- Opening Delimiter -

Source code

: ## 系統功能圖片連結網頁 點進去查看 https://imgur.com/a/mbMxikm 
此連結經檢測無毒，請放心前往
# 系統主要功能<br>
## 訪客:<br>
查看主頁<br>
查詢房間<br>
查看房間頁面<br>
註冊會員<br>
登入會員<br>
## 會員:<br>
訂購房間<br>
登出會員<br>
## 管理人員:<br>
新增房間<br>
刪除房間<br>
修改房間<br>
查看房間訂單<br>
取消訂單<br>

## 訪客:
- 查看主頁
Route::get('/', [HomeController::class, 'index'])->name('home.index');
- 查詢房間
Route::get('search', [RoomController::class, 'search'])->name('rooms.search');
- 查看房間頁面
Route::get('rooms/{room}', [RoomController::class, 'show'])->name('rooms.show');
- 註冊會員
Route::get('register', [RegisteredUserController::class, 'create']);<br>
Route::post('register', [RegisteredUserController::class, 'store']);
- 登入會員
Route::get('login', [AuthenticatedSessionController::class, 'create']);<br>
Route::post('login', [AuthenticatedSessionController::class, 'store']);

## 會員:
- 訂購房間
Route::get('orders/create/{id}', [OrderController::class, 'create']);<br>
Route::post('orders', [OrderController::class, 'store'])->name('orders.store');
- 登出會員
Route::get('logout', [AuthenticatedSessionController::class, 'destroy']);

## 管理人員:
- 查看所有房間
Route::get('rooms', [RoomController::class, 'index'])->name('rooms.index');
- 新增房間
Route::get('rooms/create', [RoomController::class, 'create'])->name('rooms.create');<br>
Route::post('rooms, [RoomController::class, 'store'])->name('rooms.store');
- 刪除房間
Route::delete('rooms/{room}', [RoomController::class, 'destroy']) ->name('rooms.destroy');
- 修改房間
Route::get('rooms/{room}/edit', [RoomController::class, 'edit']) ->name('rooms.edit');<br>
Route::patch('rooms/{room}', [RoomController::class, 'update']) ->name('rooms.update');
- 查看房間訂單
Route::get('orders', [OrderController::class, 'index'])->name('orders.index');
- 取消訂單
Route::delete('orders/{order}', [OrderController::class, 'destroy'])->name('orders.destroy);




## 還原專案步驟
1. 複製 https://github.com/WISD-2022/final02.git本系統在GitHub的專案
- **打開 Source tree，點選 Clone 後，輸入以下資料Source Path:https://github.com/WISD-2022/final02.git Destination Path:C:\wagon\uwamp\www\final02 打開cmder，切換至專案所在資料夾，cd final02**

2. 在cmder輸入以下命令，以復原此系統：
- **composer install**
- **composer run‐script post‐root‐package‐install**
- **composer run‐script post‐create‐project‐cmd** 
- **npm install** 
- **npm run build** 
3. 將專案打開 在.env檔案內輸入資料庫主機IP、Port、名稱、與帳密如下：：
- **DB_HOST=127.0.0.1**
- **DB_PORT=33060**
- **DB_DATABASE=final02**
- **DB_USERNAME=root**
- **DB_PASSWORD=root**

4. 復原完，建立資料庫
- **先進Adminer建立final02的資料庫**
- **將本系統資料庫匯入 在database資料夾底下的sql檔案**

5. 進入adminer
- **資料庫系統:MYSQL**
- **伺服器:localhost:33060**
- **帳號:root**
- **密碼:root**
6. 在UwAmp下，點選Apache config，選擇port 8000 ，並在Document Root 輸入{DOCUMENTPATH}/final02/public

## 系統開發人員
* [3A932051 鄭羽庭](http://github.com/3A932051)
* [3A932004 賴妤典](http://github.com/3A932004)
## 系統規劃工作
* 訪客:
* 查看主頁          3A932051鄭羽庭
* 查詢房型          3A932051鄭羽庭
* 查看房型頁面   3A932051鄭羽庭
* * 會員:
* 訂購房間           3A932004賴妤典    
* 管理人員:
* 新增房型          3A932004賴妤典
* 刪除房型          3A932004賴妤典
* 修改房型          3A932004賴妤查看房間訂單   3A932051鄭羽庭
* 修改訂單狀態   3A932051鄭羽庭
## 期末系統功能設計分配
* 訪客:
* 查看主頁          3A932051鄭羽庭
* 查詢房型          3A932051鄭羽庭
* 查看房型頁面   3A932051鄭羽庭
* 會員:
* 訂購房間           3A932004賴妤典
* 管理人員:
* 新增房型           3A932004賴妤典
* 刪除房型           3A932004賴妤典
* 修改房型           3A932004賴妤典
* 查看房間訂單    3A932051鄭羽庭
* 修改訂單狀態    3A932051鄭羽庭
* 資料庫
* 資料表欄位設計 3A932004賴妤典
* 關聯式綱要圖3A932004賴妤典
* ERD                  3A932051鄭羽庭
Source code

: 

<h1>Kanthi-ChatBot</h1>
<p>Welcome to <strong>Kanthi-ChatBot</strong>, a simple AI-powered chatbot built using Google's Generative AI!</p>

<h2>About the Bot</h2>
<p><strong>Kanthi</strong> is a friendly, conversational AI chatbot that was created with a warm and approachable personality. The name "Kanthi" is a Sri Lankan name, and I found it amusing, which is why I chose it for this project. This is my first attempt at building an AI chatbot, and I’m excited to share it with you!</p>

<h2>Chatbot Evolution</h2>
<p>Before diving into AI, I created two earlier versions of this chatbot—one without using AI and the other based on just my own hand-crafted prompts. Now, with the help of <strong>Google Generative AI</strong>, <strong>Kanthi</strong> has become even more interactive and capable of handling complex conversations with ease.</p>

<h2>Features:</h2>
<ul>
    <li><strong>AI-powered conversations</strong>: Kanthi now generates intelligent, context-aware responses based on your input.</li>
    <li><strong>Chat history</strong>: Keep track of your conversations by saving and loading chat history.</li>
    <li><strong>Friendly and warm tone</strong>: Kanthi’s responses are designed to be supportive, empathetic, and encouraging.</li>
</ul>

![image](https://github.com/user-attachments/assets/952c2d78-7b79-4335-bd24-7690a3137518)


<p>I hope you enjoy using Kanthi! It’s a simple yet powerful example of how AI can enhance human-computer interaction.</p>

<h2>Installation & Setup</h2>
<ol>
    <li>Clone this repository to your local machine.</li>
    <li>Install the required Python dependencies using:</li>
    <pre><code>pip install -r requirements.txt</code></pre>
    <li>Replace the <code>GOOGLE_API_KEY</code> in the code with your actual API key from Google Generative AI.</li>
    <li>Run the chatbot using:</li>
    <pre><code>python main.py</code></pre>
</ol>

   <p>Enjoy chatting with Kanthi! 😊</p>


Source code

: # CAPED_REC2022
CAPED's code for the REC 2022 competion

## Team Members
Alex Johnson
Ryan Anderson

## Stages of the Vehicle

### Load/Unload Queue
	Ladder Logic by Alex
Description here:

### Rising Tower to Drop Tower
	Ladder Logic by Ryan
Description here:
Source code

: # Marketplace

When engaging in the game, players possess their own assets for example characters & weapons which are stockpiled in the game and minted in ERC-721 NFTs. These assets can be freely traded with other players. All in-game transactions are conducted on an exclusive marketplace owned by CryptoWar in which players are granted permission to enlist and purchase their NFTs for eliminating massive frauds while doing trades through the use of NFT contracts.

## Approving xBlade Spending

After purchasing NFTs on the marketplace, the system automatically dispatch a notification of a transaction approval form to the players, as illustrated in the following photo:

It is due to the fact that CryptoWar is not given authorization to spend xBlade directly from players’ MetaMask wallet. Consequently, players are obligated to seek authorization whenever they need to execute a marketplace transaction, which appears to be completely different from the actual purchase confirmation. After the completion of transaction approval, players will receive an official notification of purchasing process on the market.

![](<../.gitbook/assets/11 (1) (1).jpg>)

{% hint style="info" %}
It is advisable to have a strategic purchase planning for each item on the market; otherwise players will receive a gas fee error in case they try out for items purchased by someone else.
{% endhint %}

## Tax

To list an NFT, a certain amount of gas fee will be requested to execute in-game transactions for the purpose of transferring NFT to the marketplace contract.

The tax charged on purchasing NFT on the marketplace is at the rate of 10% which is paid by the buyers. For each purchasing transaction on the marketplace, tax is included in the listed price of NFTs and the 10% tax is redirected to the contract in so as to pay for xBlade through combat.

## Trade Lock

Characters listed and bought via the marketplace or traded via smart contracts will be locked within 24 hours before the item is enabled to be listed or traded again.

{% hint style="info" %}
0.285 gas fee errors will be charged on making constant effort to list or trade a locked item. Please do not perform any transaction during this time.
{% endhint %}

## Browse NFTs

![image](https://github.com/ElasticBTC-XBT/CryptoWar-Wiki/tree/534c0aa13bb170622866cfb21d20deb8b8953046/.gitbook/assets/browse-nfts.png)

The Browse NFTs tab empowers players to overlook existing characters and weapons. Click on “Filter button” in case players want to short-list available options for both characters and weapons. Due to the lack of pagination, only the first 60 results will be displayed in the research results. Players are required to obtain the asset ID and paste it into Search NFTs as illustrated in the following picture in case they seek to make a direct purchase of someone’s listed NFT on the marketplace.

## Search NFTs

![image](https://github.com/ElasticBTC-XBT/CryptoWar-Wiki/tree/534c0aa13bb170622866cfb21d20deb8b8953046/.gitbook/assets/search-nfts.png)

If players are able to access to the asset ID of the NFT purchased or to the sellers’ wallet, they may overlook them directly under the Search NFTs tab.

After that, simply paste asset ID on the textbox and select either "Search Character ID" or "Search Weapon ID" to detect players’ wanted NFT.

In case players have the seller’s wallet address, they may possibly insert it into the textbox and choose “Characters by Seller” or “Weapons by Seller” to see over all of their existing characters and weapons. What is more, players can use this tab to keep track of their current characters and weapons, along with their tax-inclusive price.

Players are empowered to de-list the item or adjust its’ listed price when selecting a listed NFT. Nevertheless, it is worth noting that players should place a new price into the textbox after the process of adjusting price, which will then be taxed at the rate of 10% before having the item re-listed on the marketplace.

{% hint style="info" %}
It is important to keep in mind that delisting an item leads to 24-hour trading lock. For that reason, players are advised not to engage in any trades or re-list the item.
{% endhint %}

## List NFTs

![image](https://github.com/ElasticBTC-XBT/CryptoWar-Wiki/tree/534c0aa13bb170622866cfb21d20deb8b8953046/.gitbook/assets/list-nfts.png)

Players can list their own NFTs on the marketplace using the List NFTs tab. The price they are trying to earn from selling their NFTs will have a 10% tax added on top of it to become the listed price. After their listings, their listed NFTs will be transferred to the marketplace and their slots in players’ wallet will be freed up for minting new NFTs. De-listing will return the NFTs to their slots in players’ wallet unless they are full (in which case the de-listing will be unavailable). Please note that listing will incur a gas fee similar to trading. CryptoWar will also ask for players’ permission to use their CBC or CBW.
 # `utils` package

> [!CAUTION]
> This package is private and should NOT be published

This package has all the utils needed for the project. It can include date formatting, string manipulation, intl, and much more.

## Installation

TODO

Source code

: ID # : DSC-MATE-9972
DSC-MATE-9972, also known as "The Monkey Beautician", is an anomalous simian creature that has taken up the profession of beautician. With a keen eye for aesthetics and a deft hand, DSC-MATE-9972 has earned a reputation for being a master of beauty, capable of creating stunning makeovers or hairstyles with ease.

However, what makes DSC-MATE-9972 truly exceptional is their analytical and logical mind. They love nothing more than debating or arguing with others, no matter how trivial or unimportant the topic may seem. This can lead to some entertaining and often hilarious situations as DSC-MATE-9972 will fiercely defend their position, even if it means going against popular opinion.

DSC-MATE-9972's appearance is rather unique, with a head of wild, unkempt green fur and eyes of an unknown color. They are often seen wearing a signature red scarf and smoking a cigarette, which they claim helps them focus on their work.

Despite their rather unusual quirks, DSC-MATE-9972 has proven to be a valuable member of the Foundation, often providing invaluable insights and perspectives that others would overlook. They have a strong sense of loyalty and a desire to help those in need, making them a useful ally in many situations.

- Closing Delimiter -

[What you need to do]
Count how many lines in the data contain the word "based". Reply with that number only.

[Answer box]
2